Borin destaca ainda que o regime predominante para crimes de furto é o aberto em 56,2%, o que já sabemos que será o domiciliar por não haver albergues. Sendo comum a conversão do regime aberto em pena alternativa. Informa o pesquisador que 54,8% das condenações por furtos são convertidas em penas alternativas.

Destaca também que no caso de furto há condenação em 57,7% dos casos apenas na primeira instância (sentença). Além disso, 30,9% dos demais processos por furto são encerrados com suspensão, extinção sem mérito (morte, prescrição), transação, arquivamentos. Ou seja, a defesa consegue sucesso em apenas 10% dos furtos, isso sem considerar a fase recursal, na qual segundo WATANABE os recursos do Ministério Público têm maior número de procedência.

No furto o réu recorreu em 12,4% dos casos e o MP apenas 1,3%. Em geral, observa o pesquisador que o Ministério Público foca mais nos roubos, inclusive com maior número de recursos neste caso.

Um dado importante no trabalho é que constata que quando o MP recorre no crime de furto é no tocante ao regime de prisão, e não quanto á conversão da pena de prisão em pena alternativa. E ressalta Borin que isto pode ser um indicativo forte de que o Ministério Público não se opõe à pena alternativa.

Cenário Atual

A pesquisa foi concluída em 2006 e analisando dados de 2002. No entanto a situação piorou nos últimos anos. A quantidade de presos passou de 300 mil em 2003 para 500 mil em 2013, ou seja, um aumento de mais de 70%, mesmo com o Estado aumentando exponencialmente os gastos com defesa e assistência jurídica nos últimos anos.

Verifica-se o paradoxo de condenados pleitearem a condenação no regime de prisão ABERTO (pois domiciliar) em vez de pena alternativa, pois mais gravosa, na prática.

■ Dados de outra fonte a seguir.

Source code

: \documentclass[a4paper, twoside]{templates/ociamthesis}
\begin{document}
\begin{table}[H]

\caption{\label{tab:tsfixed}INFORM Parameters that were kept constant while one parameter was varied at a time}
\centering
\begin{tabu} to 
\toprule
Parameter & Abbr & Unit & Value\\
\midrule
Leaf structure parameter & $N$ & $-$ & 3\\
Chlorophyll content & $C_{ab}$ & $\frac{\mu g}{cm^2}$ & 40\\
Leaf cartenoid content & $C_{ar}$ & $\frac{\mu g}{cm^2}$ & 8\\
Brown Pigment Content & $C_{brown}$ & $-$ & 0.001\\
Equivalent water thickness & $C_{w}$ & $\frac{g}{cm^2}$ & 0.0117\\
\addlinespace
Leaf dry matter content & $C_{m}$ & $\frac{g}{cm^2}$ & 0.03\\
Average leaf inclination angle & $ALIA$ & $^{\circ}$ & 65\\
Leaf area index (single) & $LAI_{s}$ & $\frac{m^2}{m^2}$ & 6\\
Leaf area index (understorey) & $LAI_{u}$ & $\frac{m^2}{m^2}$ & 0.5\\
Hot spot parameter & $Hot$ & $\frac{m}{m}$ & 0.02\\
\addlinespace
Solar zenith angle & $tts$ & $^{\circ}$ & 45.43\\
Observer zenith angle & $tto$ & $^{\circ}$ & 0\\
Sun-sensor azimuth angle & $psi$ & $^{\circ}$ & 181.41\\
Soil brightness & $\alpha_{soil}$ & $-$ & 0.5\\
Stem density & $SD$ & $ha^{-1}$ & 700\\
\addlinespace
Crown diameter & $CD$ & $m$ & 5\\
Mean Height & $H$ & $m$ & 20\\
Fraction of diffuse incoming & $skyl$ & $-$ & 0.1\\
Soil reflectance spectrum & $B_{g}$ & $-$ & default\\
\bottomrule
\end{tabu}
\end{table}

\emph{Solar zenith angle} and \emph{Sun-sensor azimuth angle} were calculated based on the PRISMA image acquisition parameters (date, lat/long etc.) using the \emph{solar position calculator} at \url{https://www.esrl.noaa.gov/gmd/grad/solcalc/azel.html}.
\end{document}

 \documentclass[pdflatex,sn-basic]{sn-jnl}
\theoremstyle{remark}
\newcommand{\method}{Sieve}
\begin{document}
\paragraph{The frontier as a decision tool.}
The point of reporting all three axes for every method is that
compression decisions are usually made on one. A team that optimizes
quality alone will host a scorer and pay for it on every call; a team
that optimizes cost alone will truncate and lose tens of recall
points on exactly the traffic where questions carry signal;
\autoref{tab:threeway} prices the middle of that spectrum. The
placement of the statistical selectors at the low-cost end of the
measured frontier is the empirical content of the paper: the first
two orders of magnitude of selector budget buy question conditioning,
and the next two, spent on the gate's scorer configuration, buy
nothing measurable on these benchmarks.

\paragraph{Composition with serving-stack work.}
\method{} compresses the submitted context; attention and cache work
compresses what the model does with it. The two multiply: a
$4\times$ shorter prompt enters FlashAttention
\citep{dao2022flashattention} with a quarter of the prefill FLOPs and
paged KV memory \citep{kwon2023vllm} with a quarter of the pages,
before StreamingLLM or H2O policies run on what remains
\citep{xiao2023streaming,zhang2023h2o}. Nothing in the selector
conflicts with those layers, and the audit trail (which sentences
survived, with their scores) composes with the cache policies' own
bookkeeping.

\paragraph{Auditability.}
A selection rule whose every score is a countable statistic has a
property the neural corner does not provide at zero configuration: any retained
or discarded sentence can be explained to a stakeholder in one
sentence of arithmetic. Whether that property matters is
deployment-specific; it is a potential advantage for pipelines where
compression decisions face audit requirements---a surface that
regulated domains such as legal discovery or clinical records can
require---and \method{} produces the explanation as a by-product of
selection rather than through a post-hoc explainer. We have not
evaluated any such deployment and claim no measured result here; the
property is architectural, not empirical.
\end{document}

Outro aspecto é que a setores da advocacia questionam arquivamentos no início do processo, pois aparentemente temem perda de mercado de trabalho, mas não se opõe aos perdões (indulto presidencial) ao final do processo, pois já assegurado o mercado de trabalho, ainda que a mínima parte da pena cumprida seja apenas domiciliar e sem fiscalização efetiva. Afinal, o processo judicial, a acusação é que assegura a necessidade da defesa.

Considerações Gerais

Diante deste quadro, observa-se que há variações substanciais na média de presos por Estado, embora a legislação seja a mesma. E destas prisões a maioria é por furtos em geral de objetos de pequeno valor, mas estão ficando presos provisoriamente, até condenação venha a ser aplicada, o que ocorre na maioria dos casos, variando somente a pena. O Governo insiste apenas em focar na defesa, o que não tem gerado resultados.

O Governo Federal ao focar apenas no discurso da defesa e colocar os setores policiais, Ministério Público e Judiciário como “inimigos do governo”, acabou por tero efeito reverso que foi o aumento do número de presos agravado com a estatização e monopólio da assistência jurídica, limitando o direito de escolha.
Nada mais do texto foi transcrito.